TRY IT -> Leave every picture behind and copy the rest of the entries below exactly.

---------- EXTRACTED MATERIAL

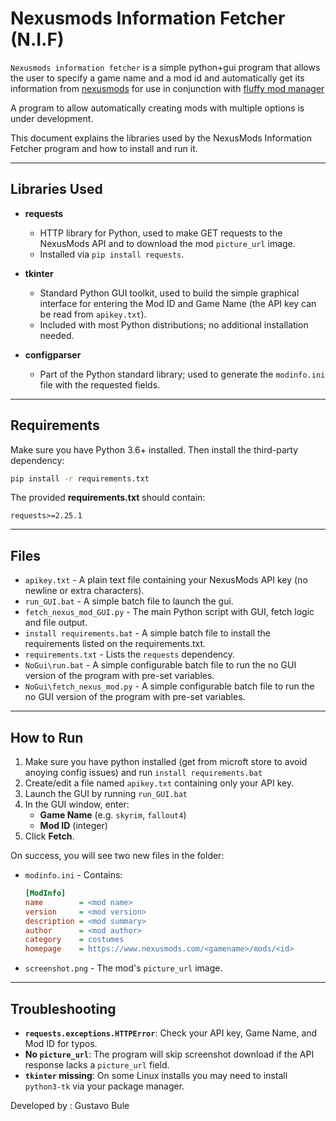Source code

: # Nexusmods Information Fetcher (N.I.F)

`Nexusmods information fetcher` is a simple python+gui program that allows the user to specify a game name and a mod id and automatically get its information from [nexusmods](https://www.nexusmods.com/) for use in conjunction with [fluffy mod manager](https://www.nexusmods.com/site/mods/818)

A program to allow automatically creating mods with multiple options is under development.

This document explains the libraries used by the NexusMods Information Fetcher program and how to install and run it.

---

## Libraries Used

- **requests**
  - HTTP library for Python, used to make GET requests to the NexusMods API and to download the mod `picture_url` image.
  - Installed via `pip install requests`.

- **tkinter**
  - Standard Python GUI toolkit, used to build the simple graphical interface for entering the Mod ID and Game Name (the API key can be read from `apikey.txt`).
  - Included with most Python distributions; no additional installation needed.

- **configparser**
  - Part of the Python standard library; used to generate the `modinfo.ini` file with the requested fields.


---

## Requirements

Make sure you have Python 3.6+ installed. Then install the third-party dependency:

```bash
pip install -r requirements.txt
```

The provided **requirements.txt** should contain:

```text
requests>=2.25.1
```

---

## Files

- `apikey.txt` - A plain text file containing your NexusMods API key (no newline or extra characters).
- `run_GUI.bat` - A simple batch file to launch the gui.
- `fetch_nexus_mod_GUI.py` - The main Python script with GUI, fetch logic and file output.
- `install requirements.bat` - A simple batch file to install the requirements listed on the requirements.txt.
- `requirements.txt` - Lists the `requests` dependency.
- `NoGui\run.bat` - A simple configurable batch file to run the no GUI version of the program with pre-set variables.
- `NoGui\fetch_nexus_mod.py` - A simple configurable batch file to run the no GUI version of the program with pre-set variables.
---

## How to Run

1. Make sure you have python installed (get from microft store to avoid anoying config issues) and run `install requirements.bat`
2. Create/edit a file named `apikey.txt` containing only your API key.
3. Launch the GUI by running `run_GUI.bat`
4. In the GUI window, enter:
   - **Game Name** (e.g. `skyrim`, `fallout4`)
   - **Mod ID** (integer)
5. Click **Fetch**.

On success, you will see two new files in the folder:

- `modinfo.ini` - Contains:
  ```ini
  [ModInfo]
  name        = <mod name>
  version     = <mod version>
  description = <mod summary>
  author      = <mod author>
  category    = costumes
  homepage    = https://www.nexusmods.com/<gamename>/mods/<id>
  ```

- `screenshot.png` - The mod's `picture_url` image.

---

## Troubleshooting

- **`requests.exceptions.HTTPError`**: Check your API key, Game Name, and Mod ID for typos.
- **No `picture_url`**: The program will skip screenshot download if the API response lacks a `picture_url` field.
- **`tkinter` missing**: On some Linux installs you may need to install `python3-tk` via your package manager.

Developed by : Gustavo Bule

--------------------

RESPONSE FOR THIS EXERCISE ->
Source code

: # Nexusmods Information Fetcher (N.I.F)

`Nexusmods information fetcher` is a simple python+gui program that allows the user to specify a game name and a mod id and automatically get its information from [nexusmods](https://www.nexusmods.com/) for use in conjunction with [fluffy mod manager](https://www.nexusmods.com/site/mods/818)

A program to allow automatically creating mods with multiple options is under development.

This document explains the libraries used by the NexusMods Information Fetcher program and how to install and run it.

---

## Libraries Used

- **requests**
  - HTTP library for Python, used to make GET requests to the NexusMods API and to download the mod `picture_url` image.
  - Installed via `pip install requests`.

- **tkinter**
  - Standard Python GUI toolkit, used to build the simple graphical interface for entering the Mod ID and Game Name (the API key can be read from `apikey.txt`).
  - Included with most Python distributions; no additional installation needed.

- **configparser**
  - Part of the Python standard library; used to generate the `modinfo.ini` file with the requested fields.


---

## Requirements

Make sure you have Python 3.6+ installed. Then install the third-party dependency:

```bash
pip install -r requirements.txt
```

The provided **requirements.txt** should contain:

```text
requests>=2.25.1
```

---

## Files

- `apikey.txt` - A plain text file containing your NexusMods API key (no newline or extra characters).
- `run_GUI.bat` - A simple batch file to launch the gui.
- `fetch_nexus_mod_GUI.py` - The main Python script with GUI, fetch logic and file output.
- `install requirements.bat` - A simple batch file to install the requirements listed on the requirements.txt.
- `requirements.txt` - Lists the `requests` dependency.
- `NoGui\run.bat` - A simple configurable batch file to run the no GUI version of the program with pre-set variables.
- `NoGui\fetch_nexus_mod.py` - A simple configurable batch file to run the no GUI version of the program with pre-set variables.
---

## How to Run

1. Make sure you have python installed (get from microft store to avoid anoying config issues) and run `install requirements.bat`
2. Create/edit a file named `apikey.txt` containing only your API key.
3. Launch the GUI by running `run_GUI.bat`
4. In the GUI window, enter:
   - **Game Name** (e.g. `skyrim`, `fallout4`)
   - **Mod ID** (integer)
5. Click **Fetch**.

On success, you will see two new files in the folder:

- `modinfo.ini` - Contains:
  ```ini
  [ModInfo]
  name        = <mod name>
  version     = <mod version>
  description = <mod summary>
  author      = <mod author>
  category    = costumes
  homepage    = https://www.nexusmods.com/<gamename>/mods/<id>
  ```

- `screenshot.png` - The mod's `picture_url` image.

---

## Troubleshooting

- **`requests.exceptions.HTTPError`**: Check your API key, Game Name, and Mod ID for typos.
- **No `picture_url`**: The program will skip screenshot download if the API response lacks a `picture_url` field.
- **`tkinter` missing**: On some Linux installs you may need to install `python3-tk` via your package manager.

Developed by : Gustavo Bule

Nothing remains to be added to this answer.